How do I deal with customer non-payment?

Robert L Brush III bobbrush3 at gmail.com
Fri Dec 23 12:09:22 EST 2011


On Fri, 2011-12-23 at 16:11 +0800, Zhang_Weiwu wrote:

> There are two customers
> 
>  1. One paid full amount, but I only received 95% because the bank took
>     the rest as overseas transaction fee. So there is a difference on
>     invoice sum and on "Payment Information - Amount" (of Process
>     Payment dialogue). The 5% is clearly an expense.

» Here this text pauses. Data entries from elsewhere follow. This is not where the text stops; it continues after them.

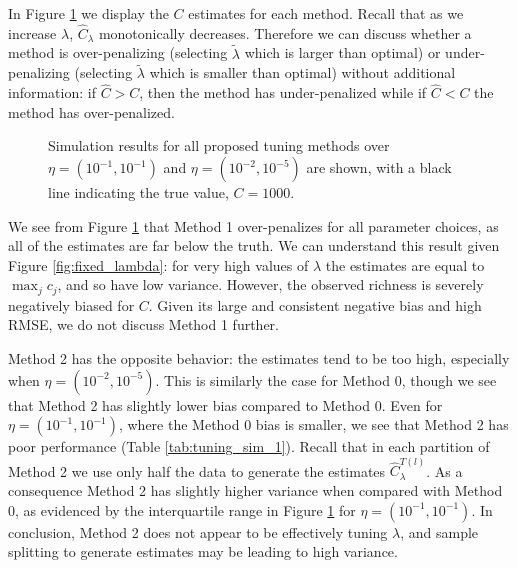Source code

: \documentclass[oupdraft]{bio}
\begin{document}
In Figure \ref{fig:tuning_sim_1} we display the $C$ estimates for each method.  Recall that as we increase $\lambda$, $\widehat{C}_\lambda$ monotonically decreases.  Therefore we can discuss whether a method is over-penalizing (selecting $\widetilde{\lambda}$ which is larger than optimal) or under-penalizing (selecting $\widetilde{\lambda}$ which is smaller than optimal) without additional information: if $\widehat{C} > C$, then the method has under-penalized while if $\widehat{C} < C$ the method has over-penalized.



\begin{figure}[t]
\caption{Simulation results for all proposed tuning methods over $\eta = (10^{-1}, 10^{-1})$ and $\eta = (10^{-2}, 10^{-5})$ are shown, with a black line indicating the true value, $C = 1000$.
\label{fig:tuning_sim_1}}
\centering{}
\end{figure}

We see from Figure \ref{fig:tuning_sim_1} that Method 1 over-penalizes for all parameter choices, as all of the estimates are far below the truth. We can understand this result given Figure \ref{fig:fixed_lambda}: for very high values of $\lambda$ the estimates are equal to $\max_j c_j$, and so have low variance. However, the observed richness is severely negatively biased for $C$. Given its large and consistent negative bias and high RMSE, we do not discuss  Method 1 further.

Method 2 has the opposite behavior: the estimates tend to be too high, especially when $\eta = (10^{-2}, 10^{-5})$. This is similarly the case for Method 0, though we see that Method 2 has slightly lower bias compared to Method 0.  %
Even for $\eta = (10^{-1}, 10^{-1})$, where the Method 0 bias is smaller, we see that Method 2 has poor performance (Table \ref{tab:tuning_sim_1}).  Recall that in each partition of Method 2 we use only half the data to generate the estimates $\widehat{C}^{T(l)}_{\lambda}$.  As a consequence Method 2 has slightly higher variance when compared with Method 0, as evidenced by the interquartile range in Figure \ref{fig:tuning_sim_1} for $\eta = (10^{-1}, 10^{-1})$.  In conclusion, Method 2 does not appear to be effectively
tuning $\lambda$, and sample splitting to generate estimates may be leading to high variance.
\end{document}
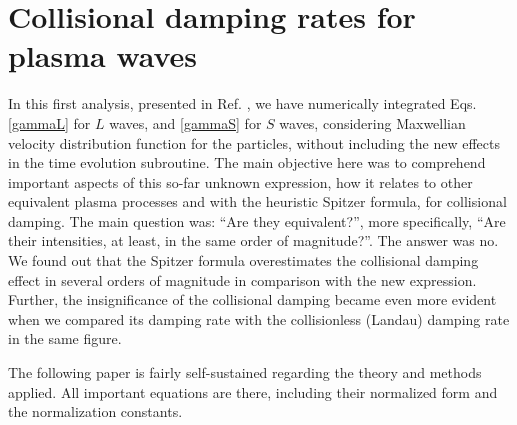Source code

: \documentclass[12pt,a4paper,ruledheader]{report}
\begin{document}
\section{Collisional damping rates for plasma waves}
\label{coll-damp}
In this first analysis, presented in Ref. \cite{Tigik2016b}, we have
numerically integrated Eqs. \eqref{gammaL}
for $L$ waves, and \eqref{gammaS} for $S$ waves, considering Maxwellian
velocity distribution function for the particles, without including the
new effects in the time evolution subroutine. The main objective here
was to comprehend important aspects of this so-far unknown expression,
how it relates to other equivalent plasma processes and with the
heuristic Spitzer formula, for collisional damping. The main question
was: ``Are they equivalent?'', more specifically, ``Are their intensities,
at least, in the same order of magnitude?''. The answer was no. We found
out that the Spitzer formula overestimates the collisional damping effect
in several orders of magnitude in comparison with the new expression.
Further, the insignificance of the collisional damping became even more
evident when we compared its damping rate with the collisionless (Landau)
damping rate in the same figure.

The following paper is fairly self-sustained regarding the theory and
methods applied. All important equations are there, including their
normalized form and the normalization constants. 



\end{document}
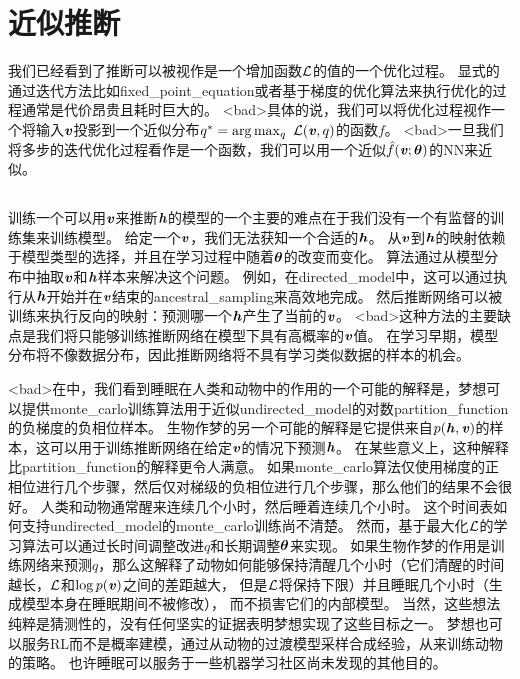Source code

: \section{近似推断}
\label{sec:learned_approximate_inference}

我们已经看到了推断可以被视作是一个增加函数$\mathcal{L}$的值的一个优化过程。
显式的通过迭代方法比如\gls{fixed_point_equation}或者基于梯度的优化算法来执行优化的过程通常是代价昂贵且耗时巨大的。
<bad>具体的说，我们可以将优化过程视作一个将输入$\boldsymbol{\mathit{v}}$投影到一个近似分布$q^* = \arg\max_q\  \mathcal{L}(\boldsymbol{\mathit{v}},q)$的函数$f$。
<bad>一旦我们将多步的迭代优化过程看作是一个函数，我们可以用一个近似$\hat{f}(\boldsymbol{\mathit{v}};{\boldsymbol{\theta}})$的\gls{NN}来近似。


\subsection{}
\label{sec:wake_sleep}

训练一个可以用$\boldsymbol{\mathit{v}}$来推断$\boldsymbol{\mathit{h}}$的模型的一个主要的难点在于我们没有一个有监督的训练集来训练模型。
给定一个$\boldsymbol{\mathit{v}}$，我们无法获知一个合适的$\boldsymbol{\mathit{h}}$。
从$\boldsymbol{\mathit{v}}$到$\boldsymbol{\mathit{h}}$的映射依赖于模型类型的选择，并且在学习过程中随着${\boldsymbol{\theta}}$的改变而变化。
算法\citep{Hinton95,Frey96}通过从模型分布中抽取$\boldsymbol{\mathit{v}}$和$\boldsymbol{\mathit{h}}$样本来解决这个问题。
例如，在\gls{directed_model}中，这可以通过执行从$\boldsymbol{\mathit{h}}$开始并在$\boldsymbol{\mathit{v}}$结束的\gls{ancestral_sampling}来高效地完成。
然后推断网络可以被训练来执行反向的映射：预测哪一个$\boldsymbol{\mathit{h}}$产生了当前的$\boldsymbol{\mathit{v}}$。
<bad>这种方法的主要缺点是我们将只能够训练推断网络在模型下具有高概率的$\boldsymbol{\mathit{v}}$值。
在学习早期，模型分布将不像数据分布，因此推断网络将不具有学习类似数据的样本的机会。


<bad>在中，我们看到睡眠在人类和动物中的作用的一个可能的解释是，梦想可以提供\gls{monte_carlo}训练算法用于近似\gls{undirected_model}的对数\gls{partition_function}的负梯度的负相位样本。
生物作梦的另一个可能的解释是它提供来自$p(\boldsymbol{\mathit{h}},\boldsymbol{\mathit{v}})$的样本，这可以用于训练推断网络在给定$\boldsymbol{\mathit{v}}$的情况下预测$\boldsymbol{\mathit{h}}$。
在某些意义上，这种解释比\gls{partition_function}的解释更令人满意。
如果\gls{monte_carlo}算法仅使用梯度的正相位进行几个步骤，然后仅对梯级的负相位进行几个步骤，那么他们的结果不会很好。
人类和动物通常醒来连续几个小时，然后睡着连续几个小时。
这个时间表如何支持\gls{undirected_model}的\gls{monte_carlo}训练尚不清楚。
然而，基于最大化$\mathcal{L}$的学习算法可以通过长时间调整改进$q$和长期调整${\boldsymbol{\theta}}$来实现。
如果生物作梦的作用是训练网络来预测$q$，那么这解释了动物如何能够保持清醒几个小时（它们清醒的时间越长，$\mathcal{L}$和$\log p(\boldsymbol{\mathit{v}})$之间的差距越大， 但是$\mathcal{L}$将保持下限）并且睡眠几个小时（生成模型本身在睡眠期间不被修改）， 而不损害它们的内部模型。
当然，这些想法纯粹是猜测性的，没有任何坚实的证据表明梦想实现了这些目标之一。
梦想也可以服务\gls{RL}而不是概率建模，通过从动物的过渡模型采样合成经验，从来训练动物的策略。
也许睡眠可以服务于一些机器学习社区尚未发现的其他目的。



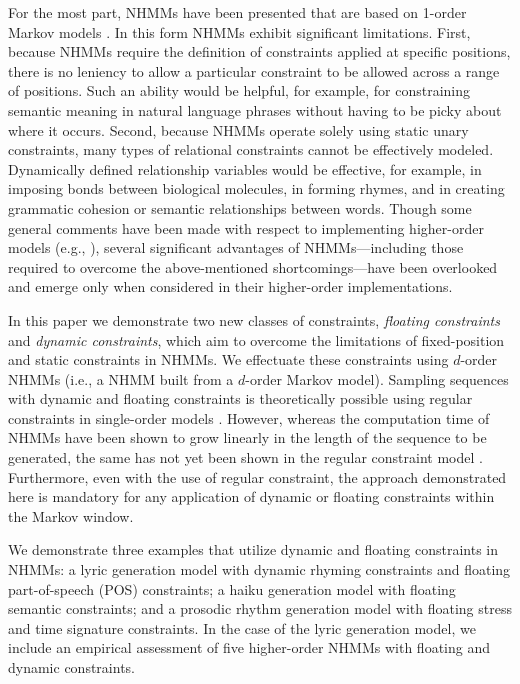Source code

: \documentclass[phd,electronic,oneside,twosidetoc,letterpaper,chaptercenter,parttop,lof,lot]{byumsphd}
\begin{document}
For the most part, NHMMs have been presented that are based on 1-order Markov models \cite{barbieri2012markov,roy2013enforcing,papadopoulos2015exact}. In this form NHMMs exhibit significant limitations. First, because NHMMs require the definition of constraints applied at specific positions, there is no leniency to allow a particular constraint to be allowed across a range of positions. Such an ability would be helpful, for example, for constraining semantic meaning in natural language phrases without having to be picky about where it occurs. Second, because NHMMs operate solely using static unary constraints, many types of relational constraints cannot be effectively modeled. Dynamically defined relationship variables would be effective, for example, in imposing bonds between biological molecules, in forming rhymes, and in creating grammatic cohesion or semantic relationships between words. Though some general comments have been made with respect to implementing higher-order models (e.g., \cite{pachet2011finite}), several significant advantages of NHMMs---including those required to overcome the above-mentioned shortcomings---have been overlooked and emerge only when considered in their higher-order implementations.

In this paper we demonstrate two new classes of constraints, \textit{floating constraints} and \textit{dynamic constraints}, which aim to overcome the limitations of fixed-position and static constraints in NHMMs. We effectuate these constraints using $d$-order NHMMs (i.e., a NHMM built from a $d$-order Markov model). Sampling sequences with dynamic and floating constraints is theoretically possible using regular constraints in single-order models \cite{pesant2004regular,papadopoulos2014avoiding,papadopoulos2015exact,bodily2018relational}. However, whereas the computation time of NHMMs have been shown to grow linearly in the length of the sequence to be generated, the same has not yet been shown in the regular constraint model \cite{bodily2018relational}. Furthermore, even with the use of regular constraint, the approach demonstrated here is mandatory for any application of dynamic or floating constraints within the Markov window.

We demonstrate three examples that utilize dynamic and floating constraints in NHMMs: a lyric generation model with dynamic rhyming constraints and floating part-of-speech (POS) constraints; a haiku generation model with floating semantic constraints; and a prosodic rhythm generation model with floating stress and time signature constraints. In the case of the lyric generation model, we include an empirical assessment of five higher-order NHMMs with floating and dynamic constraints.
\end{document}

If I understand correctly you have two separate problems that complicate
this: a return/refund situation coupled with an expense not paid from
any of your asset accounts.  If we reduce this to the individual
components it will be easier:

Return/Refund:
You could receive the payment less the 5% so that it will match you bank
statement.  Create a new Invoice with the first item being "Allowed Bank
Transaction Fee" with a negative amount equal to what the bank charged
using the same account used on the previous invoice for sales.
(Income:Sales)  Create a second item of the same amount but positive
charged to another asset account of your choice (I use a top level
account "Refunds") to make the Invoice for -0-.  Now process a payment
for the customer using that account ("Refunds") and you should have
accomplished the following three things:

Recognized that sales are less than previously reported
Not modified the original transaction
Corrected the Accounts Receivable balance

Expense:
I think that your customer would have incurred the expense on the basis
that you have allowed him to short pay, he is the one that has to
explain 5% of the money that did not wind up in your hands.  This amount
was not removed from any of your accounts, which is what creates the
problem of trying to record it.  

If you do want to recognize it as an expense, then you can receive the
entire amount to an "in between" asset account (Asset:Bank That
Transferred Money), like you do for credit card payments.  The idea is
that the customer transferred the entire amount of money immediately to
your/his bank, even if you/he didn't have an account number or ability
to write against the account.  Then a withdrawal was made for an expense
(Expense:Bank Service Charge) and the remainder was transferred to your
"Normal Bank".


>  2. The other simply refused to pay and I decided to account it as a
>     lose. The status is invoice posted but not paid.


Duplicate the invoice, but reverse the sign for each line creating a
negative invoice.  On the last line write "Bad Debt" and use a refund
asset account (Refunds) for the sum of the previous lines, but with a
positive value to create an invoice for -0-  Post then invoice and then
receive a "Payment" for the customer using the refund asset account.